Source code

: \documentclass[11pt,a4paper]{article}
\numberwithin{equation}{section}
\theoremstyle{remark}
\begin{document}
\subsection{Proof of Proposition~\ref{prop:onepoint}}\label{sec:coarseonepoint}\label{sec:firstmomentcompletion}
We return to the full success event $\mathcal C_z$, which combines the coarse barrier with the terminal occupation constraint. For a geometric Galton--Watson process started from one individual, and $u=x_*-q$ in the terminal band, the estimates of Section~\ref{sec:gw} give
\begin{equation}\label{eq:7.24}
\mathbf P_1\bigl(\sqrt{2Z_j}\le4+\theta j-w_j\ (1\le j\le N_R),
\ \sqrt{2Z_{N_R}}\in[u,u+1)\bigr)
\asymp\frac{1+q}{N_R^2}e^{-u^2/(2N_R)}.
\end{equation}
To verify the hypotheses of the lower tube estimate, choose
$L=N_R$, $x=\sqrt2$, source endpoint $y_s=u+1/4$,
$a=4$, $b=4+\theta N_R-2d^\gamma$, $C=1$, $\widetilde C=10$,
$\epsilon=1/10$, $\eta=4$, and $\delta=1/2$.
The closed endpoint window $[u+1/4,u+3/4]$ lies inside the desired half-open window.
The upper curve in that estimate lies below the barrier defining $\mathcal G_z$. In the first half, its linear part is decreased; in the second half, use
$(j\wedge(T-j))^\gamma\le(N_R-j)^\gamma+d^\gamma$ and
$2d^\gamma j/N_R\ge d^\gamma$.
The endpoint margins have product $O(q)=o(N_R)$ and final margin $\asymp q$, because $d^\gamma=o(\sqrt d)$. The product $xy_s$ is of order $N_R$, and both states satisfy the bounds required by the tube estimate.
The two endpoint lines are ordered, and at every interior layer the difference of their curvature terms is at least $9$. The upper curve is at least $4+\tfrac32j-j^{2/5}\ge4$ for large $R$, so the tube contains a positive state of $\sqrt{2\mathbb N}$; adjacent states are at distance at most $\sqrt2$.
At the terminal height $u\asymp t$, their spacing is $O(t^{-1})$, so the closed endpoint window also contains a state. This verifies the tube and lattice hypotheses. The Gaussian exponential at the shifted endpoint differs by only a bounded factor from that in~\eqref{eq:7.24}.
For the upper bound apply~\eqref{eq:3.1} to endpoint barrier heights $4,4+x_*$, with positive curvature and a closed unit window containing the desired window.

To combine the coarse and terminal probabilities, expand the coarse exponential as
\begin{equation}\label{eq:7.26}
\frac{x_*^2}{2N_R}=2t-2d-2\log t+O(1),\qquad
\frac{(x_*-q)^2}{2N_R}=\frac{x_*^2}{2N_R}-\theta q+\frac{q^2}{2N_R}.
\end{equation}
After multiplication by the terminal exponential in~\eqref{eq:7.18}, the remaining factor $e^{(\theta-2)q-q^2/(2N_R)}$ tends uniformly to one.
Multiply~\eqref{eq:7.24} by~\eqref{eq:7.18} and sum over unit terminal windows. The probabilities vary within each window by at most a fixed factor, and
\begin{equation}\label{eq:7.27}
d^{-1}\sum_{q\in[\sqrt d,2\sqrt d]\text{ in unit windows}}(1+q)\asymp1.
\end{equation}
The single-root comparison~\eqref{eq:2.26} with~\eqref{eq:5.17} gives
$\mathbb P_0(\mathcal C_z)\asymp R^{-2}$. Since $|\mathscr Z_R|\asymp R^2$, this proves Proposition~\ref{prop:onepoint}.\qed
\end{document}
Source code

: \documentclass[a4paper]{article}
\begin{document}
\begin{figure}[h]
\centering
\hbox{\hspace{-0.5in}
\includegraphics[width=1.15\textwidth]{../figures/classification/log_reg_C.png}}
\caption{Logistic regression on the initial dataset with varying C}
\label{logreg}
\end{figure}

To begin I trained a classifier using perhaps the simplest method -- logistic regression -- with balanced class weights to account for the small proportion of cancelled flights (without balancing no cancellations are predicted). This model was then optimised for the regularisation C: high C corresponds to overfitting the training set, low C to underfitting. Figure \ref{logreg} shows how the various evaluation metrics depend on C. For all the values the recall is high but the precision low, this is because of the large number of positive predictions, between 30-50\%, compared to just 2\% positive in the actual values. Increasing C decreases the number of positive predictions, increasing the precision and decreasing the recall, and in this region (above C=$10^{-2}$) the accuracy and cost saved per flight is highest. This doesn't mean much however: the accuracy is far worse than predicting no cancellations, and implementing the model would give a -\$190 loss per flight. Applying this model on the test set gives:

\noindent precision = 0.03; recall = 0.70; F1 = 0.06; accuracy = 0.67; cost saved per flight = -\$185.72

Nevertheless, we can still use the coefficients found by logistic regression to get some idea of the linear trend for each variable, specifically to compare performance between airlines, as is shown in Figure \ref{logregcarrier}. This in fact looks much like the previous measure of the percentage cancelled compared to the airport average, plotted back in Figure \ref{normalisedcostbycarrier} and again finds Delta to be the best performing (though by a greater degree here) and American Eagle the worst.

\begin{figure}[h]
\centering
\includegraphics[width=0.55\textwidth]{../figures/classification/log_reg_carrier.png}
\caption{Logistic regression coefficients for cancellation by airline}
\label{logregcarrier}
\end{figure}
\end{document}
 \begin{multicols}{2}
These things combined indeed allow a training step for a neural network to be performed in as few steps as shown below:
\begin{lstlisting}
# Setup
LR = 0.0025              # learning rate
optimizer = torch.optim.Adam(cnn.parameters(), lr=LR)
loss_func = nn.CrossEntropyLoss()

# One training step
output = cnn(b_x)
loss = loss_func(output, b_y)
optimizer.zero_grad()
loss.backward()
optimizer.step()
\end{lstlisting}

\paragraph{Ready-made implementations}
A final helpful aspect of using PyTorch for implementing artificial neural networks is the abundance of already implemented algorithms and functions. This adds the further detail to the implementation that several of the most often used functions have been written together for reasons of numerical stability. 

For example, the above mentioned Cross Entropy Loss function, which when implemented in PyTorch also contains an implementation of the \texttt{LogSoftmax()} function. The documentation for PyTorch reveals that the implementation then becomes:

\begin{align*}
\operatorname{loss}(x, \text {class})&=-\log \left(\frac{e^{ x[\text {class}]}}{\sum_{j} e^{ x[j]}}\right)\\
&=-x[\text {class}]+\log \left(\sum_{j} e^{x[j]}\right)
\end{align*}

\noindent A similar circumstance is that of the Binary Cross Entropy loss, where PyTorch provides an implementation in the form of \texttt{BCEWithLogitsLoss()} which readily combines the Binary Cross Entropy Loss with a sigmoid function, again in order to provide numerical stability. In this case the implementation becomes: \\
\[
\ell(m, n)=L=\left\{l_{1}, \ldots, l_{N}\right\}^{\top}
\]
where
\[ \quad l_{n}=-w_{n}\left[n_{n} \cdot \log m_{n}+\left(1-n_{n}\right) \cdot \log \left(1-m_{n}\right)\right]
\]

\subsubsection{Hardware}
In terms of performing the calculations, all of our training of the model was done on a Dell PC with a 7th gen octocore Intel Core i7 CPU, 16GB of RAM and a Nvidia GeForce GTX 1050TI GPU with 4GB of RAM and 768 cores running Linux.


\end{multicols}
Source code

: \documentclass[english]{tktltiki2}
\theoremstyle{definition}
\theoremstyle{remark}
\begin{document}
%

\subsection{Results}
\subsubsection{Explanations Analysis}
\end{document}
★ ★ ★ ★ ★ ★ ★
**Work order:**
Find and copy each line of the data where "documentclass" is present.

**Task response:**
: \documentclass[11pt,a4paper]{article}
: \documentclass[a4paper]{article}
: \documentclass[english]{tktltiki2}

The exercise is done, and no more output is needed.